__Information provided__:
=== Section Start ===
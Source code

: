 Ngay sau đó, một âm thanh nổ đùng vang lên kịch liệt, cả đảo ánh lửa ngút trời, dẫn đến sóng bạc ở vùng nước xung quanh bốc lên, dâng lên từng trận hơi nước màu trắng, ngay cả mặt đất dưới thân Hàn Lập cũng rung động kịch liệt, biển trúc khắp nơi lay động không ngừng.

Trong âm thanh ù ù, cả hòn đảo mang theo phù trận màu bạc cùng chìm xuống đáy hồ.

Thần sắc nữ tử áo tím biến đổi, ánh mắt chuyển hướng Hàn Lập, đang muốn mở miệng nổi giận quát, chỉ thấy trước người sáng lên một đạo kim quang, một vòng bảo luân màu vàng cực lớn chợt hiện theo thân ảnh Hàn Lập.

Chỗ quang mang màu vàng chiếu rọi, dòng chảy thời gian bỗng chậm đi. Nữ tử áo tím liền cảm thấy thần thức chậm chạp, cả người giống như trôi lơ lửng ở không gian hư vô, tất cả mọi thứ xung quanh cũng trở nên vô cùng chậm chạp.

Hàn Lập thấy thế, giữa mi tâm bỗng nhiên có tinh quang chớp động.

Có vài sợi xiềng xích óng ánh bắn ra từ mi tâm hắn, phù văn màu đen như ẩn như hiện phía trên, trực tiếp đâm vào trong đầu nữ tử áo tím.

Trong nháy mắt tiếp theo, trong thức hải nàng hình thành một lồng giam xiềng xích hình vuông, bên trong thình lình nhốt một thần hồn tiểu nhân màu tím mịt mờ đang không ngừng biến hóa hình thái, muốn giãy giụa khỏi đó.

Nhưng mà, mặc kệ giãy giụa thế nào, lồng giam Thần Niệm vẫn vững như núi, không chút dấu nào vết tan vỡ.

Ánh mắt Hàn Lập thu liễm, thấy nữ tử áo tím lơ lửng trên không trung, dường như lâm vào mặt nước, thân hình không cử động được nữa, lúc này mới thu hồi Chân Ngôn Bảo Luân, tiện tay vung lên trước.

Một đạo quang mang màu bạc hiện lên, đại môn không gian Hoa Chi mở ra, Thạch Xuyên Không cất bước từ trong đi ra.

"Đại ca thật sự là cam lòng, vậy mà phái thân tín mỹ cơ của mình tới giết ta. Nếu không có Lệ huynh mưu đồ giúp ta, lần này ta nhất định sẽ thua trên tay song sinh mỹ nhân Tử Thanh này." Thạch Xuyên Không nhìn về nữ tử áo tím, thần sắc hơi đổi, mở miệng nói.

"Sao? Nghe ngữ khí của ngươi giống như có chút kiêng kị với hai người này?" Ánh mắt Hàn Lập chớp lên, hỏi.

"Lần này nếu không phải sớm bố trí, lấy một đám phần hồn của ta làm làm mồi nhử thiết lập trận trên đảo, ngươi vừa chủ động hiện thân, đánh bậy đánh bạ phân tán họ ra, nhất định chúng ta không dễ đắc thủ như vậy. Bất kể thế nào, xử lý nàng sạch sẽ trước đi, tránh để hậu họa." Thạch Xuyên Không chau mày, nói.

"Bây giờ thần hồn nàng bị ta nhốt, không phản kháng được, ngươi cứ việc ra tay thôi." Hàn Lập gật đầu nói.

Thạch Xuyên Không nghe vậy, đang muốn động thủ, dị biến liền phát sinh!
=== Section End ===
__Instructions for the task__: Begin with the first line of the data above and, please, print each line exactly until you have printed the line containing "chớp lên, hỏi."; print nothing else.

__Task response__:
Source code

: Ngay sau đó, một âm thanh nổ đùng vang lên kịch liệt, cả đảo ánh lửa ngút trời, dẫn đến sóng bạc ở vùng nước xung quanh bốc lên, dâng lên từng trận hơi nước màu trắng, ngay cả mặt đất dưới thân Hàn Lập cũng rung động kịch liệt, biển trúc khắp nơi lay động không ngừng.

Trong âm thanh ù ù, cả hòn đảo mang theo phù trận màu bạc cùng chìm xuống đáy hồ.

Thần sắc nữ tử áo tím biến đổi, ánh mắt chuyển hướng Hàn Lập, đang muốn mở miệng nổi giận quát, chỉ thấy trước người sáng lên một đạo kim quang, một vòng bảo luân màu vàng cực lớn chợt hiện theo thân ảnh Hàn Lập.

Chỗ quang mang màu vàng chiếu rọi, dòng chảy thời gian bỗng chậm đi. Nữ tử áo tím liền cảm thấy thần thức chậm chạp, cả người giống như trôi lơ lửng ở không gian hư vô, tất cả mọi thứ xung quanh cũng trở nên vô cùng chậm chạp.

Hàn Lập thấy thế, giữa mi tâm bỗng nhiên có tinh quang chớp động.

Có vài sợi xiềng xích óng ánh bắn ra từ mi tâm hắn, phù văn màu đen như ẩn như hiện phía trên, trực tiếp đâm vào trong đầu nữ tử áo tím.

Trong nháy mắt tiếp theo, trong thức hải nàng hình thành một lồng giam xiềng xích hình vuông, bên trong thình lình nhốt một thần hồn tiểu nhân màu tím mịt mờ đang không ngừng biến hóa hình thái, muốn giãy giụa khỏi đó.

Nhưng mà, mặc kệ giãy giụa thế nào, lồng giam Thần Niệm vẫn vững như núi, không chút dấu nào vết tan vỡ.

Ánh mắt Hàn Lập thu liễm, thấy nữ tử áo tím lơ lửng trên không trung, dường như lâm vào mặt nước, thân hình không cử động được nữa, lúc này mới thu hồi Chân Ngôn Bảo Luân, tiện tay vung lên trước.

Một đạo quang mang màu bạc hiện lên, đại môn không gian Hoa Chi mở ra, Thạch Xuyên Không cất bước từ trong đi ra.

"Đại ca thật sự là cam lòng, vậy mà phái thân tín mỹ cơ của mình tới giết ta. Nếu không có Lệ huynh mưu đồ giúp ta, lần này ta nhất định sẽ thua trên tay song sinh mỹ nhân Tử Thanh này." Thạch Xuyên Không nhìn về nữ tử áo tím, thần sắc hơi đổi, mở miệng nói.

"Sao? Nghe ngữ khí của ngươi giống như có chút kiêng kị với hai người này?" Ánh mắt Hàn Lập chớp lên, hỏi.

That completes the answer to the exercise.